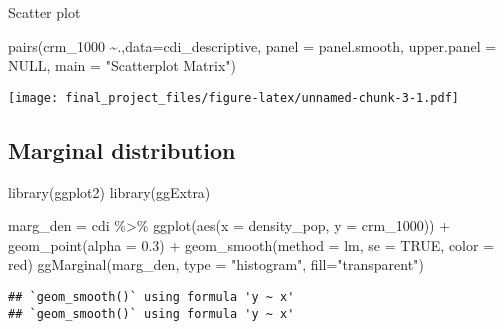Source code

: \documentclass[
]{article}
\newenvironment{Shaded}{\begin{snugshade}}{\end{snugshade}}
\newcommand{\AttributeTok}[1]{\textcolor[rgb]{0.77,0.63,0.00}{#1}}
\newcommand{\ConstantTok}[1]{\textcolor[rgb]{0.00,0.00,0.00}{#1}}
\newcommand{\FloatTok}[1]{\textcolor[rgb]{0.00,0.00,0.81}{#1}}
\newcommand{\FunctionTok}[1]{\textcolor[rgb]{0.00,0.00,0.00}{#1}}
\newcommand{\NormalTok}[1]{#1}
\newcommand{\OtherTok}[1]{\textcolor[rgb]{0.56,0.35,0.01}{#1}}
\newcommand{\SpecialCharTok}[1]{\textcolor[rgb]{0.00,0.00,0.00}{#1}}
\newcommand{\StringTok}[1]{\textcolor[rgb]{0.31,0.60,0.02}{#1}}
\begin{document}
Scatter plot

\begin{Shaded}
\begin{Highlighting}[]
\FunctionTok{pairs}\NormalTok{(crm\_1000 }\SpecialCharTok{\textasciitilde{}}\NormalTok{.,}\AttributeTok{data=}\NormalTok{cdi\_descriptive, }\AttributeTok{panel =}\NormalTok{ panel.smooth, }\AttributeTok{upper.panel =} \ConstantTok{NULL}\NormalTok{, }\AttributeTok{main =} \StringTok{"Scatterplot Matrix"}\NormalTok{)}
\end{Highlighting}
\end{Shaded}

\texttt{[image: final\_project\_files/figure-latex/unnamed-chunk-3-1.pdf]}

\hypertarget{marginal-distribution}{%
\subsection{Marginal distribution}\label{marginal-distribution}}

\begin{Shaded}
\begin{Highlighting}[]
\FunctionTok{library}\NormalTok{(ggplot2)}
\FunctionTok{library}\NormalTok{(ggExtra)}
\end{Highlighting}
\end{Shaded}

\begin{Shaded}
\begin{Highlighting}[]
\NormalTok{marg\_den }\OtherTok{=}\NormalTok{ cdi }\SpecialCharTok{\%\textgreater{}\%} \FunctionTok{ggplot}\NormalTok{(}\FunctionTok{aes}\NormalTok{(}\AttributeTok{x =}\NormalTok{ density\_pop, }\AttributeTok{y =}\NormalTok{ crm\_1000)) }\SpecialCharTok{+} \FunctionTok{geom\_point}\NormalTok{(}\AttributeTok{alpha =} \FloatTok{0.3}\NormalTok{) }\SpecialCharTok{+} \FunctionTok{geom\_smooth}\NormalTok{(}\AttributeTok{method =} \StringTok{\textquotesingle{}lm\textquotesingle{}}\NormalTok{, }\AttributeTok{se =} \ConstantTok{TRUE}\NormalTok{, }\AttributeTok{color =} \StringTok{\textquotesingle{}red\textquotesingle{}}\NormalTok{)}
\FunctionTok{ggMarginal}\NormalTok{(marg\_den, }\AttributeTok{type =} \StringTok{"histogram"}\NormalTok{, }\AttributeTok{fill=}\StringTok{"transparent"}\NormalTok{)}
\end{Highlighting}
\end{Shaded}

\begin{verbatim}
## `geom_smooth()` using formula 'y ~ x'
## `geom_smooth()` using formula 'y ~ x'
\end{verbatim}
\end{document}
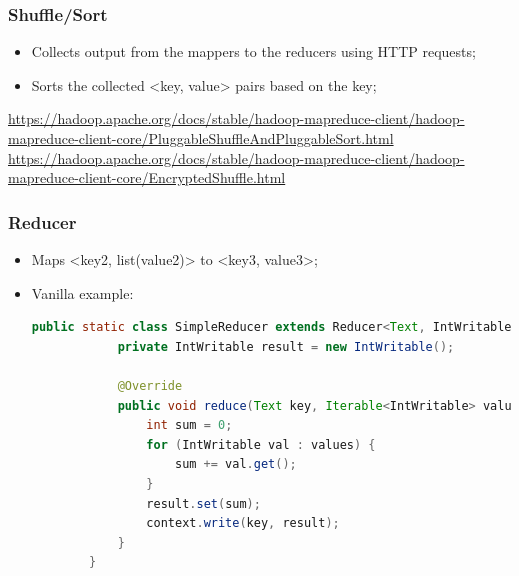 \documentclass[aspectratio=169]{beamer}
\begin{document}
\begin{frame}
	\frametitle{Shuffle/Sort}

	\begin{itemize}
		\item Collects output from the mappers to the reducers using HTTP requests;
		\item Sorts the collected <key, value> pairs based on the key;
	\end{itemize}

	\begin{center}
		{\tiny \href{https://hadoop.apache.org/docs/stable/hadoop-mapreduce-client/hadoop-mapreduce-client-core/PluggableShuffleAndPluggableSort.html}{https://hadoop.apache.org/docs/stable/hadoop-mapreduce-client/hadoop-mapreduce-client-core/PluggableShuffleAndPluggableSort.html}}
		{\tiny \href{https://hadoop.apache.org/docs/stable/hadoop-mapreduce-client/hadoop-mapreduce-client-core/EncryptedShuffle.html}{https://hadoop.apache.org/docs/stable/hadoop-mapreduce-client/hadoop-mapreduce-client-core/EncryptedShuffle.html}}
	\end{center}
\end{frame}

\begin{frame}[fragile]
	\frametitle{Reducer}

	\begin{itemize}
		\item Maps <key2, list(value2)> to <key3, value3>;
		\item Vanilla example:
		      \begin{lstlisting}[language=java,basicstyle=\tiny,columns=fullflexible]
        public static class SimpleReducer extends Reducer<Text, IntWritable, Text, IntWritable> {
            private IntWritable result = new IntWritable();

            @Override
            public void reduce(Text key, Iterable<IntWritable> values, Context context) {
                int sum = 0;
                for (IntWritable val : values) {
                    sum += val.get();
                }
                result.set(sum);
                context.write(key, result);
            }
        }
            \end{lstlisting}
	\end{itemize}
\end{frame}
\end{document}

┄┄┄┄┄┄

Work to be completed
Check each line of the material for "html". Copy the ones that have it.

Response area
		{\tiny \href{https://hadoop.apache.org/docs/stable/hadoop-mapreduce-client/hadoop-mapreduce-client-core/PluggableShuffleAndPluggableSort.html}{https://hadoop.apache.org/docs/stable/hadoop-mapreduce-client/hadoop-mapreduce-client-core/PluggableShuffleAndPluggableSort.html}}
		{\tiny \href{https://hadoop.apache.org/docs/stable/hadoop-mapreduce-client/hadoop-mapreduce-client-core/EncryptedShuffle.html}{https://hadoop.apache.org/docs/stable/hadoop-mapreduce-client/hadoop-mapreduce-client-core/EncryptedShuffle.html}}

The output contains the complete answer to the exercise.